Does energy exist?

On the real world, or is it just a theoretical concept created by humans to facilitate on understanding and calculations?

I was discussing this the other day, and it seemed that we couldn’t say an object had energy, but were in some states that we call energized. For instance a moving object doesn’t have something on it that we can call energy, the only thing it has is movement. So we introduced the concept that Ec = (1/2)m * v^2, but in fact the energy it has is nothing more than a theoretical concept used to express the idea.

When water is getting heat by a flame, we could say there’s an energy transference between the gas (hotter) and the water (colder). In fact there’s nothing going anywhere, what’s happening is particles with different speeds shocking (gas particles shocking with the particles of the metal of the pot which in turn shock with the water’s). Nothing, besides the theoretical energy concept, is being transferred.

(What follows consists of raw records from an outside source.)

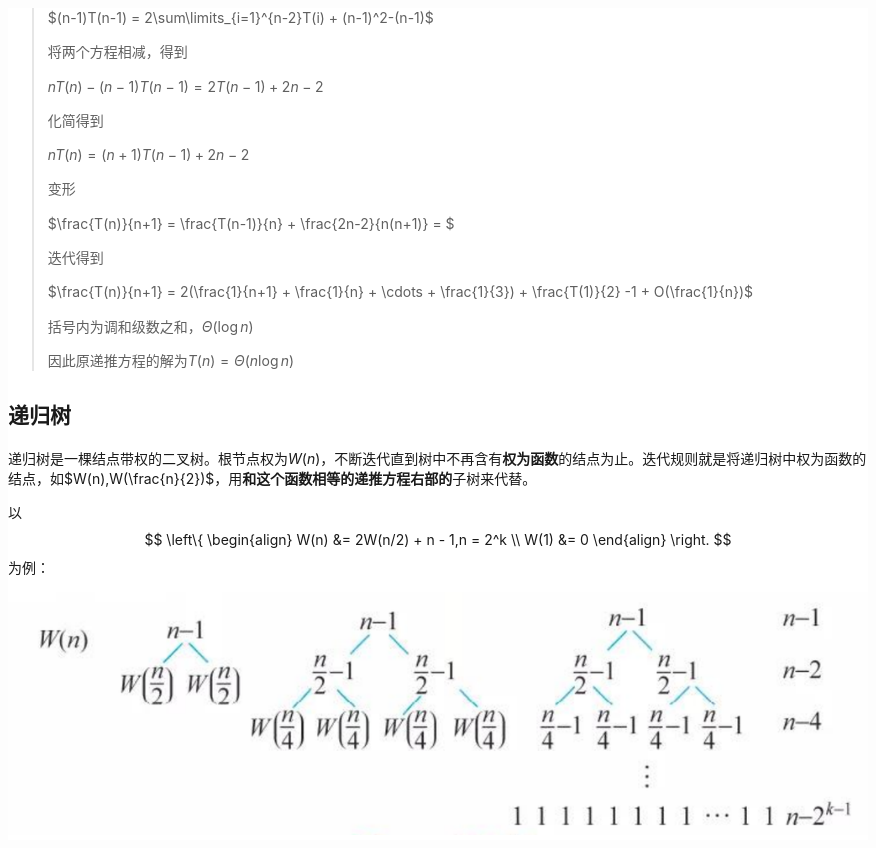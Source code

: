 >   $(n-1)T(n-1) = 2\sum\limits_{i=1}^{n-2}T(i) + (n-1)^2-(n-1)$
>
>   将两个方程相减，得到
>
>   $nT(n) - (n-1)T(n-1) = 2T(n-1)+2n-2$
>
>   化简得到
>
>   $nT(n) = (n+1)T(n-1) + 2n - 2$
>
>   变形
>
>   $\frac{T(n)}{n+1} = \frac{T(n-1)}{n} + \frac{2n-2}{n(n+1)} = $
>
>   迭代得到
>
>   $\frac{T(n)}{n+1} = 2(\frac{1}{n+1} + \frac{1}{n} + \cdots + \frac{1}{3}) + \frac{T(1)}{2} -1 + O(\frac{1}{n})$
>
>   括号内为调和级数之和，$\Theta(\log n)$
>
>   因此原递推方程的解为$T(n) = \Theta(n\log n)$

## 递归树

递归树是一棵结点带权的二叉树。根节点权为$W(n)$，不断迭代直到树中不再含有**权为函数**的结点为止。迭代规则就是将递归树中权为函数的结点，如$W(n),W(\frac{n}{2})$​，用**和这个函数相等的递推方程右部的**子树来代替。

以
$$
\left\{
\begin{align}
W(n) &= 2W(n/2) + n - 1,n = 2^k \\
W(1) &= 0
\end{align}
\right.
$$
为例：

![image-20240521133001843](./1%20%E5%9F%BA%E7%A1%80%E7%9F%A5%E8%AF%86.assets/image-20240521133001843.png)
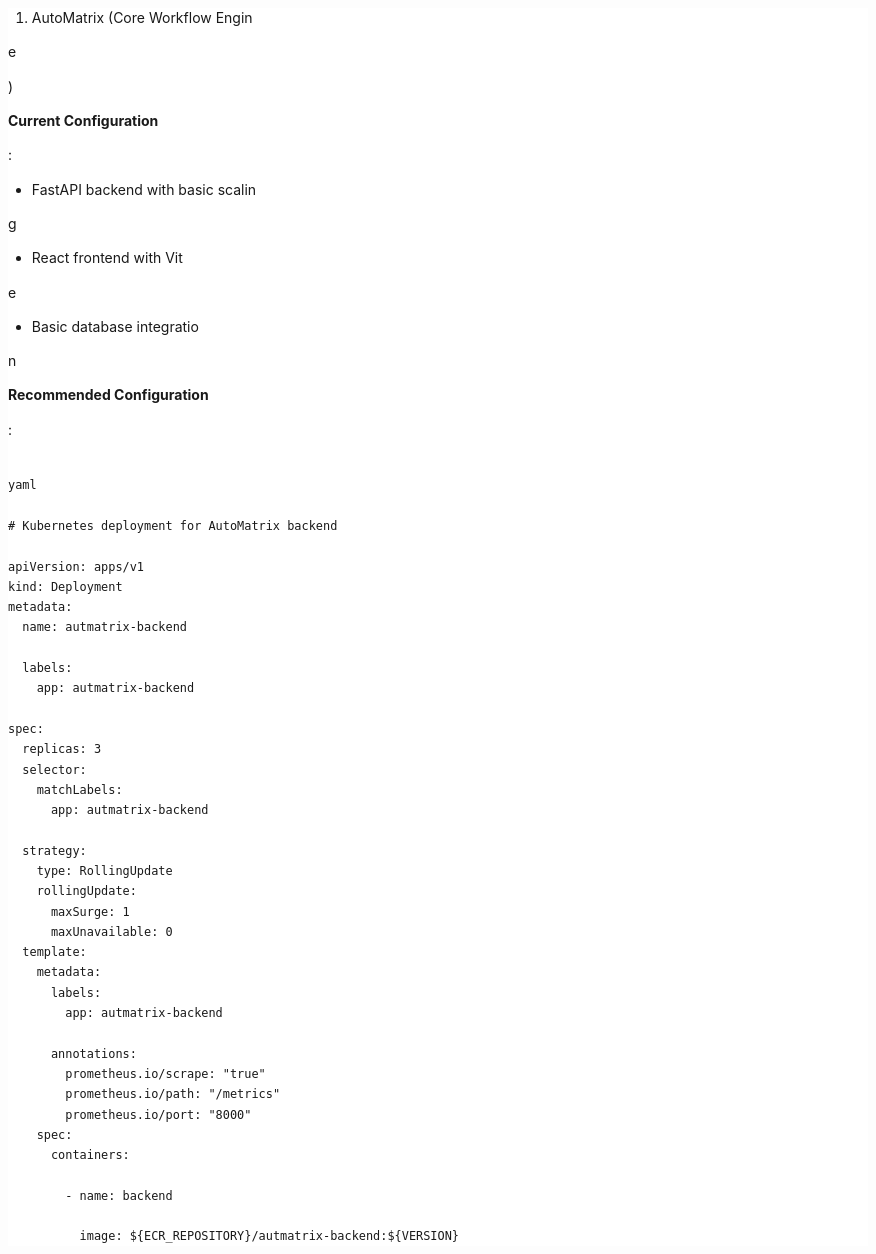 #

##

 1. AutoMatrix (Core Workflow Engin

e

)

**Current Configuration**

:

- FastAPI backend with basic scalin

g

- React frontend with Vit

e

- Basic database integratio

n

**Recommended Configuration**

:

```

yaml

# Kubernetes deployment for AutoMatrix backend

apiVersion: apps/v1
kind: Deployment
metadata:
  name: autmatrix-backend

  labels:
    app: autmatrix-backend

spec:
  replicas: 3
  selector:
    matchLabels:
      app: autmatrix-backend

  strategy:
    type: RollingUpdate
    rollingUpdate:
      maxSurge: 1
      maxUnavailable: 0
  template:
    metadata:
      labels:
        app: autmatrix-backend

      annotations:
        prometheus.io/scrape: "true"
        prometheus.io/path: "/metrics"
        prometheus.io/port: "8000"
    spec:
      containers:

        - name: backend

          image: ${ECR_REPOSITORY}/autmatrix-backend:${VERSION}
```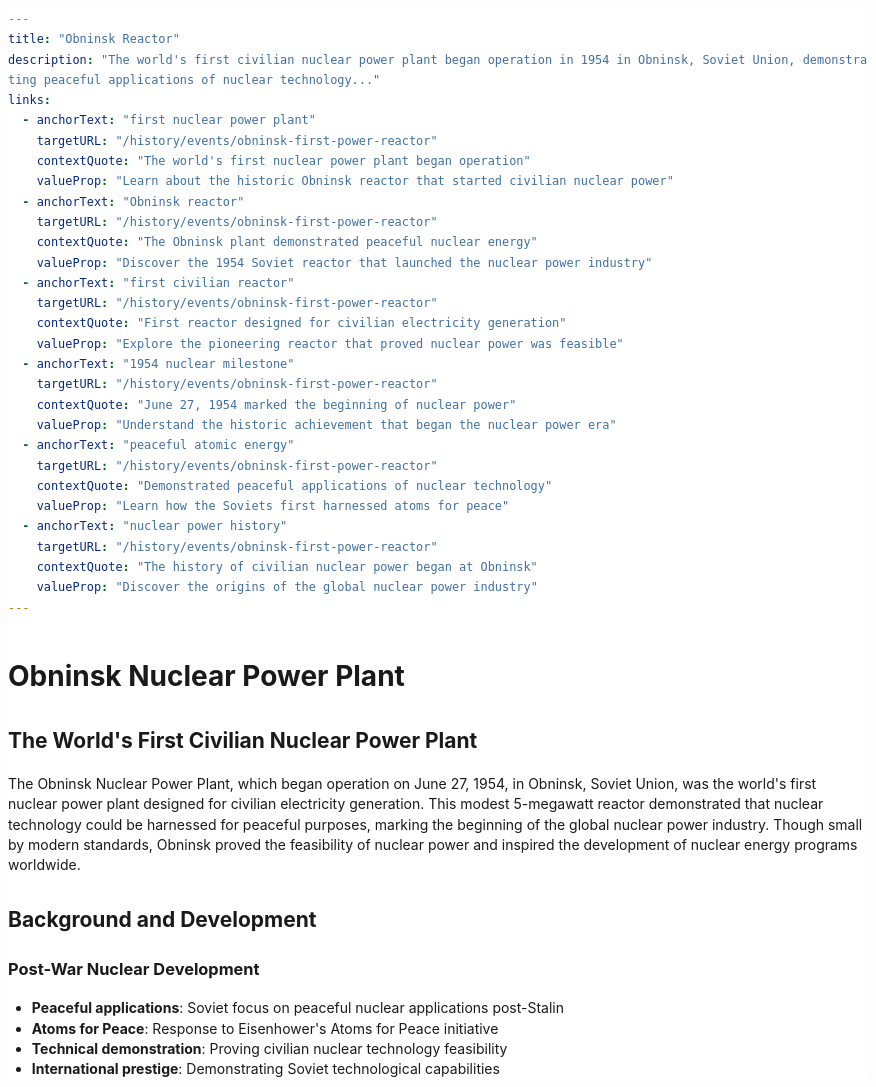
 ```yaml
---
title: "Obninsk Reactor"
description: "The world's first civilian nuclear power plant began operation in 1954 in Obninsk, Soviet Union, demonstrating peaceful applications of nuclear technology..."
links:
  - anchorText: "first nuclear power plant"
    targetURL: "/history/events/obninsk-first-power-reactor"
    contextQuote: "The world's first nuclear power plant began operation"
    valueProp: "Learn about the historic Obninsk reactor that started civilian nuclear power"
  - anchorText: "Obninsk reactor"
    targetURL: "/history/events/obninsk-first-power-reactor"
    contextQuote: "The Obninsk plant demonstrated peaceful nuclear energy"
    valueProp: "Discover the 1954 Soviet reactor that launched the nuclear power industry"
  - anchorText: "first civilian reactor"
    targetURL: "/history/events/obninsk-first-power-reactor"
    contextQuote: "First reactor designed for civilian electricity generation"
    valueProp: "Explore the pioneering reactor that proved nuclear power was feasible"
  - anchorText: "1954 nuclear milestone"
    targetURL: "/history/events/obninsk-first-power-reactor"
    contextQuote: "June 27, 1954 marked the beginning of nuclear power"
    valueProp: "Understand the historic achievement that began the nuclear power era"
  - anchorText: "peaceful atomic energy"
    targetURL: "/history/events/obninsk-first-power-reactor"
    contextQuote: "Demonstrated peaceful applications of nuclear technology"
    valueProp: "Learn how the Soviets first harnessed atoms for peace"
  - anchorText: "nuclear power history"
    targetURL: "/history/events/obninsk-first-power-reactor"
    contextQuote: "The history of civilian nuclear power began at Obninsk"
    valueProp: "Discover the origins of the global nuclear power industry"
---
```


# Obninsk Nuclear Power Plant

## The World's First Civilian Nuclear Power Plant

The Obninsk Nuclear Power Plant, which began operation on June 27, 1954, in Obninsk, Soviet Union, was the world's first nuclear power plant designed for civilian electricity generation. This modest 5-megawatt reactor demonstrated that nuclear technology could be harnessed for peaceful purposes, marking the beginning of the global nuclear power industry. Though small by modern standards, Obninsk proved the feasibility of nuclear power and inspired the development of nuclear energy programs worldwide.

## Background and Development

### Post-War Nuclear Development
- **Peaceful applications**: Soviet focus on peaceful nuclear applications post-Stalin
- **Atoms for Peace**: Response to Eisenhower's Atoms for Peace initiative
- **Technical demonstration**: Proving civilian nuclear technology feasibility
- **International prestige**: Demonstrating Soviet technological capabilities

What do you think about this?

I went to wikipedia to find the simplest definition of energy for you, and wikipedia defined energy as a scalar physical property. Wikipedia gives other examples of scalrs, such as, mass, charge, or temperature. I suppose energy is as real as those things, which likewise, we conly describe in relation to something else. One can futher say, if all those things aren’t “real”, then no one has anything to talk about, ever. But by that time, we’ll be in great debates territory.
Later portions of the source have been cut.